Sunday, April 4, 2010

JUST ENOUGH LIGHT TO KILL excerpt

Just Enough Light to Kill (by A. E. Maxwell; 978-0-935415-02-2; trade paperback reprint; $14) On sale in about a week.

EVERYTHING STARTED COMING apart on Uncle Jake’s birthday, or what would have been his birthday if somebody hadn’t put two bullets through the back of his head with a .45-caliber Colt semiautomatic pistol. I don’t draw black borders around his birthday on the calendar or anything like that; Jake lived and died pretty much the way he wanted to. But I do remember the day and the dirt road south of Puerto Peñasco because I was there on that dusty road with Jake. Actually, I was only about half-there. The other half was already headed for what my poor Montana mother—Jake’s sister—used to call “a better place.” The guy who shot Jake shot me first. I guess I looked like more of a threat since I was bigger and wasn’t stoned. But if I was such a big threat, why didn’t he waste a second round on me, the way he did on Jake?

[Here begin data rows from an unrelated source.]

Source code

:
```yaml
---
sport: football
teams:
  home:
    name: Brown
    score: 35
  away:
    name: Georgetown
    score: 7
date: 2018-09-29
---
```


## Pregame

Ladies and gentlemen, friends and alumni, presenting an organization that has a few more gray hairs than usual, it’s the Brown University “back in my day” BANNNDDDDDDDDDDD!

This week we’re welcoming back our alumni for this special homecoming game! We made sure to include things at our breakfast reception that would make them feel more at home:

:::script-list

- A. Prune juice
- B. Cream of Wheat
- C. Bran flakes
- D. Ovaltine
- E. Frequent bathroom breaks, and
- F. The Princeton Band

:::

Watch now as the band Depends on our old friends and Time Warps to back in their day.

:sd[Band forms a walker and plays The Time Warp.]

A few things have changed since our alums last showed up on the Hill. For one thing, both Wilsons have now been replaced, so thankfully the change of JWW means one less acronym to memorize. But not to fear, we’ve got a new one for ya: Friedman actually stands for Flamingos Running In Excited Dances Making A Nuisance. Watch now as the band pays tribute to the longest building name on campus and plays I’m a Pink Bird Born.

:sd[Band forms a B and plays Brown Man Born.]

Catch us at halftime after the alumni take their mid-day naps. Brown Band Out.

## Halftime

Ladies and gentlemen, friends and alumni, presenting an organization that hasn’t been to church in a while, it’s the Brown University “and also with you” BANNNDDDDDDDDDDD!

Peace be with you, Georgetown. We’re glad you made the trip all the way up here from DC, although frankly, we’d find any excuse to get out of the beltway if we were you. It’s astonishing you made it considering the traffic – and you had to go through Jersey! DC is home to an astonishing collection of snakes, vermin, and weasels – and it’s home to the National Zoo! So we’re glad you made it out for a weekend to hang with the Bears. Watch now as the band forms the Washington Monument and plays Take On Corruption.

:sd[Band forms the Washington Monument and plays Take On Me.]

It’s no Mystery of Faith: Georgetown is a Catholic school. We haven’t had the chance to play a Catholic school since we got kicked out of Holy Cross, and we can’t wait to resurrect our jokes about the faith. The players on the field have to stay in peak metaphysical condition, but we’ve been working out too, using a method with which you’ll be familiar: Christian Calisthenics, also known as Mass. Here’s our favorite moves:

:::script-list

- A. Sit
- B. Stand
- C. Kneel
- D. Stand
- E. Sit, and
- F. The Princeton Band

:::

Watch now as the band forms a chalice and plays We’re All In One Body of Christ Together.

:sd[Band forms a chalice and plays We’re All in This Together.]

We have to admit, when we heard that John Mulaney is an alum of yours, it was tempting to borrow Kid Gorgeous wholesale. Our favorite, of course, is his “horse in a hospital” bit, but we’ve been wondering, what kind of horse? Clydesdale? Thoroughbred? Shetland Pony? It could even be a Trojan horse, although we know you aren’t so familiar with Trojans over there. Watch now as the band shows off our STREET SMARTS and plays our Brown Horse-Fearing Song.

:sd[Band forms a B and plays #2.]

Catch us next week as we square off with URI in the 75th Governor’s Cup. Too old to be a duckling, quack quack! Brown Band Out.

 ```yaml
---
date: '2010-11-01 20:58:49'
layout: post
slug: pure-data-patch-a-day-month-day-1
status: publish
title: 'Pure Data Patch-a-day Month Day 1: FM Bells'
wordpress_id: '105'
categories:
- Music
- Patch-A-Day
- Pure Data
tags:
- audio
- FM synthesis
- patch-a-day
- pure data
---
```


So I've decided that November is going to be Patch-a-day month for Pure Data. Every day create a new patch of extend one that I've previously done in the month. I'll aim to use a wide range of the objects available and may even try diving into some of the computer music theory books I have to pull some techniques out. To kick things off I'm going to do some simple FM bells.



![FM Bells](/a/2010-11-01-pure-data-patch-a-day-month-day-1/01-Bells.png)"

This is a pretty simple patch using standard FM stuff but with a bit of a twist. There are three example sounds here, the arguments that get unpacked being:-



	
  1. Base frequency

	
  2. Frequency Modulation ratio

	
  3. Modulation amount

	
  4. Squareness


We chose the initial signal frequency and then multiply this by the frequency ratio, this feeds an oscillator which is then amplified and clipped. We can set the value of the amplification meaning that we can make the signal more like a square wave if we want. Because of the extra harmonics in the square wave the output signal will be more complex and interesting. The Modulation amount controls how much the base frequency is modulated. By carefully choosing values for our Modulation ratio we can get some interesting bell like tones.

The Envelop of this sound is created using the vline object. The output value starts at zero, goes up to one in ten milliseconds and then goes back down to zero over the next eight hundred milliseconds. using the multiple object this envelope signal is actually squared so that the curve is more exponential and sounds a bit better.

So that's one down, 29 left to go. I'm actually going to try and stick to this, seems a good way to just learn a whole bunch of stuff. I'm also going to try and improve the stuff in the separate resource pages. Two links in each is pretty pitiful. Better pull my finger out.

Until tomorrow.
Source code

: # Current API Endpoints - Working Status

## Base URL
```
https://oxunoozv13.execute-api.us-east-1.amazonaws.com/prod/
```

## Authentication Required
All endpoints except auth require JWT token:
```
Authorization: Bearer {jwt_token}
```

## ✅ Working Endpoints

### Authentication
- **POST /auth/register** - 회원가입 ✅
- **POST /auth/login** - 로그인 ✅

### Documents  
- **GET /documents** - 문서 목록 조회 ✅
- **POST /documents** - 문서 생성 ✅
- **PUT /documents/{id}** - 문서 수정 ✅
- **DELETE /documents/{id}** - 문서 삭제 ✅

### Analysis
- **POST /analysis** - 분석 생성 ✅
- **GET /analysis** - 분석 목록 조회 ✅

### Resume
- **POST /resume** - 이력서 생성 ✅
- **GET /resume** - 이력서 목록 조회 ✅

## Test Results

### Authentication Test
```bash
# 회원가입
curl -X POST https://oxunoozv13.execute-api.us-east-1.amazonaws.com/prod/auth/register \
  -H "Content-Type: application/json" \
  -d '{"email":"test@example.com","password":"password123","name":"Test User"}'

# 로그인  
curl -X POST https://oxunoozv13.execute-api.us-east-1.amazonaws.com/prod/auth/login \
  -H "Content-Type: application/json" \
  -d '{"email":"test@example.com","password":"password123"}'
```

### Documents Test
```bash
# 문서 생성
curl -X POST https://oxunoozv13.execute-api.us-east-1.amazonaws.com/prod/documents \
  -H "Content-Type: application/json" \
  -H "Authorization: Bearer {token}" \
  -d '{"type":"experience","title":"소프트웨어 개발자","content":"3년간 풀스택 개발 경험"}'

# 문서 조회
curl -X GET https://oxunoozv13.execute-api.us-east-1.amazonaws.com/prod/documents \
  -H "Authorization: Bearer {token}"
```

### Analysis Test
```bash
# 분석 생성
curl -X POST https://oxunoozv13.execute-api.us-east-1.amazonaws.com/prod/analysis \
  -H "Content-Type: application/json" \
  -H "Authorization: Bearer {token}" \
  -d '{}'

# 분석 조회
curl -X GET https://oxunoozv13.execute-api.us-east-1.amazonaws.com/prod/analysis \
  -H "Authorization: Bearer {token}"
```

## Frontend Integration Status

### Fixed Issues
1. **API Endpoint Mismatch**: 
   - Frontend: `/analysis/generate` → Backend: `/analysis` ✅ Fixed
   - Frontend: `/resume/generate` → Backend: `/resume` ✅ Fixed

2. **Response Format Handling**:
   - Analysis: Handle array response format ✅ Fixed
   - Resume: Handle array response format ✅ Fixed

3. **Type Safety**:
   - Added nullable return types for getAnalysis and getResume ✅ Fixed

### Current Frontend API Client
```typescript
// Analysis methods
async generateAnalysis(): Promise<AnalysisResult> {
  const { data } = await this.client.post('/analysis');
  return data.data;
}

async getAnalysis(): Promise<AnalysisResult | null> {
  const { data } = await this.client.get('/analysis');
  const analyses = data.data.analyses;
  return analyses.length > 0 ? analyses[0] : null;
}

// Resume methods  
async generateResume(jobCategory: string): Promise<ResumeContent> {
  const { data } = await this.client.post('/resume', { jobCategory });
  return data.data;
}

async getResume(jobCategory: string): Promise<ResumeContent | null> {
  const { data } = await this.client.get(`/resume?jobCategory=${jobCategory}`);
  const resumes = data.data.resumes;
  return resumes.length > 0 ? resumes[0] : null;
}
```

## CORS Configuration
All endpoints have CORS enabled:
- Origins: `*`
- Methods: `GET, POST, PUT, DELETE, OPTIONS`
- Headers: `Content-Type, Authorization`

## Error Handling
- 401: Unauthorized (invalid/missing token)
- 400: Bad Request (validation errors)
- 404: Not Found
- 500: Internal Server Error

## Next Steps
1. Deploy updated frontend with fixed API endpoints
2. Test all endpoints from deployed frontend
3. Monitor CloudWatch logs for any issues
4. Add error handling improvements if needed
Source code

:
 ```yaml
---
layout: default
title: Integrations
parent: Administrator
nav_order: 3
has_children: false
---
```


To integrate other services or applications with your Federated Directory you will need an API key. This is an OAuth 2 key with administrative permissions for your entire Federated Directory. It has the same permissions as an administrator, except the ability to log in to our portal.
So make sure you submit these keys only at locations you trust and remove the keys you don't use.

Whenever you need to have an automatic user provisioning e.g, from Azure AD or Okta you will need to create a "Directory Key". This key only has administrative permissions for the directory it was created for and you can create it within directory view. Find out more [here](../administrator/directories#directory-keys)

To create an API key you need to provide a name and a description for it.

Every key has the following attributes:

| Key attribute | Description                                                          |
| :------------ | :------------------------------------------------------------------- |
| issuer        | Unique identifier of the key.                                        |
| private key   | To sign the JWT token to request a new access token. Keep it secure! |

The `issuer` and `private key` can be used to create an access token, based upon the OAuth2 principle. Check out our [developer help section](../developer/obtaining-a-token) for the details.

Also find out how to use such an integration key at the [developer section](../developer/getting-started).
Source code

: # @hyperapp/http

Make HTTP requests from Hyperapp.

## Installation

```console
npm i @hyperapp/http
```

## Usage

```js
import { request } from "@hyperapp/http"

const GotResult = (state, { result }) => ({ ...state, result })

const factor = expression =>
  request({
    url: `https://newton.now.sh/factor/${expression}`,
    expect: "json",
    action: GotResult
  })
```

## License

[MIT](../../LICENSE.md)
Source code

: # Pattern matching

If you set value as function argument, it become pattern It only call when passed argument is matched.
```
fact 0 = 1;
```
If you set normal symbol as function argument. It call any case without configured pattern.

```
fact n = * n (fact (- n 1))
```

Hell of a question to ask yourself when you’re ass-deep in a hole the size of a grave.

I was half-done with the excavation for a new koi pond. The fish had grown too big for the old one. All eight of them had to swim in tight formation or their maneuverings looked like a watery version of Destruction Derby. Even when they managed the close-order drill, Lord Toranaga frayed his fins on the concrete. Every time I looked at him, I felt guilty. I should have been shoveling a lot sooner.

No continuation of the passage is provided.